Ryan Rodrick Beiler/Shutterstock.

About 250,000 U.S. residents from El Salvador, Haiti, Sudan, and Nicaragua will have their provisional residency status extended to January 2020 as the Department of Homeland Security complies with a federal court order.

Since Congress established temporary protected status in 1990, U.S. immigrants with the designation from countries suffering natural disasters, armed conflict, or other major problems are not deported.

There are about 200,000 Salvadorans, 50,000 Haitians, 2,500 Nicaraguans and 1,000 Sudanese who have temporary protected status, the Washington Post reports.

The Trump administration had determined this status was no longer merited and it was set to lapse.

Plaintiffs challenged this decision in a federal lawsuit in the Northern District of California, charging that the Department of Homeland Security was engaging in discrimination and violated rulemaking procedures. In October, plaintiffs in the case Ramos v. Nielsen won a preliminary injunction.

The Trump administration said the residents from the four countries no longer merited TPS, arguing that natural disasters from years previously should not continue to justify irregular residency. The U.S. regularly sends back other deportees to countries with citizens on the TPS list.

The decisions drew objections from several quarters. Some U.S. diplomats believed the countries were not in a situation to receive many deportees.

In response to one legal challenge, the October ruling from U.S. District Judge Edward Chen said plaintiffs raised "serious questions" about whether DHS officials' actions were "influenced by the White House and based on animus against nonwhite, non-European immigrants in violation of Equal Protection guaranteed by the Constitution."

Several U.S. bishops have spoken on behalf of the various expatriate communities.

In April 2018 a group of Salvadoran bishops and other Church officials visited the U.S. and asked the Trump administration to reconsider its decision ending the protected status for Salvadorans, who received TPS status after a massive earthquake in 2001.

The situation in El Salvador is still dangerous due to gang violence and severe poverty, they said. It is unsafe for people to live in the country and there are very few employment opportunities. The influx of people returning to El Salvador from the United States could overwhelm the already-fragile economy, they warned. Additionally, many Salvadorans living in the United States send remittances to El Salvador, which provides a boost to their economy. These remittances would end if they were forced to leave.

The rejection of TPS for Haitians was "a sad decision," Archbishop Silvano Tomasi told CNA in November 2017. Haitians "cannot go back to a situation that still is very difficult," said Tomasi, who has served as the Holy See's Permanent Observer to the United Nations in Geneva and as a counselor for the Vatican's Dicastery for Promoting Integral Human Development.
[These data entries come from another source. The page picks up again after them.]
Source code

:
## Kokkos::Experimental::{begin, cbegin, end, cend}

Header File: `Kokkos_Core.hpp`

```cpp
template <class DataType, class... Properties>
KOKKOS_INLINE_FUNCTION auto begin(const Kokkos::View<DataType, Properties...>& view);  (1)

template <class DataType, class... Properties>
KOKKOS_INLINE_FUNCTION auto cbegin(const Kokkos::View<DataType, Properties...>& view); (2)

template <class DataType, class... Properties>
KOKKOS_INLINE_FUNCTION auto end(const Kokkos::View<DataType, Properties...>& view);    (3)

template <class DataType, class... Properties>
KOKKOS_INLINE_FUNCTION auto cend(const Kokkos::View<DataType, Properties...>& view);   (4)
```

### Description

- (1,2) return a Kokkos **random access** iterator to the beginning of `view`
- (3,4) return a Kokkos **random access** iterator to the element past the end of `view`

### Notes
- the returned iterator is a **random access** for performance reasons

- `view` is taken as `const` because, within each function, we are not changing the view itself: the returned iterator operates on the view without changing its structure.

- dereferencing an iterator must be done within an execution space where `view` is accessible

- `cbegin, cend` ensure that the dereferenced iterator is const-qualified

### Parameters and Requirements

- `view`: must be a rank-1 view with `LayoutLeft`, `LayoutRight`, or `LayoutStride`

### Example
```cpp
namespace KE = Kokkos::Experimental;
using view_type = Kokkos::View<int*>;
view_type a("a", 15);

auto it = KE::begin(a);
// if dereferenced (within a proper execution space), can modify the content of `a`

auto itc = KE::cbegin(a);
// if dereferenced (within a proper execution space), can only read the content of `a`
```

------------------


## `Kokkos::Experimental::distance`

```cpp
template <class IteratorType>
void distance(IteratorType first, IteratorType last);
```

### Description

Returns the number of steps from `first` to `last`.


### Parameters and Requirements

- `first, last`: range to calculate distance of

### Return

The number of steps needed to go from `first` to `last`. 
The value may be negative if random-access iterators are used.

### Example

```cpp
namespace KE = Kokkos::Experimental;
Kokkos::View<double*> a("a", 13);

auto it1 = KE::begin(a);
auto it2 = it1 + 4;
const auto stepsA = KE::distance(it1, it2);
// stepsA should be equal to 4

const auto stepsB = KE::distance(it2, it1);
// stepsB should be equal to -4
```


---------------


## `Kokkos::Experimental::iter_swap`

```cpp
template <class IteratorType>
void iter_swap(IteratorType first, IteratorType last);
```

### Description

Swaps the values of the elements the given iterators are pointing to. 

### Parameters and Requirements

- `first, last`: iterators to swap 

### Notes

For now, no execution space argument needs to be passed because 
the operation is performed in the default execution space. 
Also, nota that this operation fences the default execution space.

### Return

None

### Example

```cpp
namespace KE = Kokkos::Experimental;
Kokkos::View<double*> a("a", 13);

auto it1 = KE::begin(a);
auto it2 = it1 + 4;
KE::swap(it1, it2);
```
The Haitian population with protected status arrived in the U.S. after the massive 2010 earthquake killed 200,000 and displaced 1 million people. The landfall of Hurricane Matthew in 2016 "destroyed half the island."
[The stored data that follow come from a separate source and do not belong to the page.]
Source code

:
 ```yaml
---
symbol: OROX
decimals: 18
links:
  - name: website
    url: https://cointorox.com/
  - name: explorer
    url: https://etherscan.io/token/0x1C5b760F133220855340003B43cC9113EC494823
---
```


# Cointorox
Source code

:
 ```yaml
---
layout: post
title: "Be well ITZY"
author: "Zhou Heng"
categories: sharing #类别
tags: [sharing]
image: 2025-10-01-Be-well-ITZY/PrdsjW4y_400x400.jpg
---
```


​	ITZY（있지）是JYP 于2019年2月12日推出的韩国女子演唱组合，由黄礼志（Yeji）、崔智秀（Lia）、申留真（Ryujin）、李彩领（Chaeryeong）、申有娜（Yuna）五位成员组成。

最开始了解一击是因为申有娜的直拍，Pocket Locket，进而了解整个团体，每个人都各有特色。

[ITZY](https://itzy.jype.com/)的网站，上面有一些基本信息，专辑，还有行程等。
At the time, Tomasi said, there were still not enough resources to support a return of tens of thousands of people.

A different lawsuit seeks to extend TPS for about 55,000 Hondurans and 9,000 Nepalese.

Bishop Joe Vásquez of Austin, who chairs the U.S. bishops' Committee on Migration, in November 2017 said that Hondurans with temporary status have "deep ties to our communities, parishes, and country."

"They are businesses owners, successful professionals, home owners, parents of U.S. citizen children, and most importantly, children of God," he said.

Vasquez cited major problems in El Salvador related to violence and security threats, poverty, and environmental degradation that justify continued protections for Salvadorans in the U.S.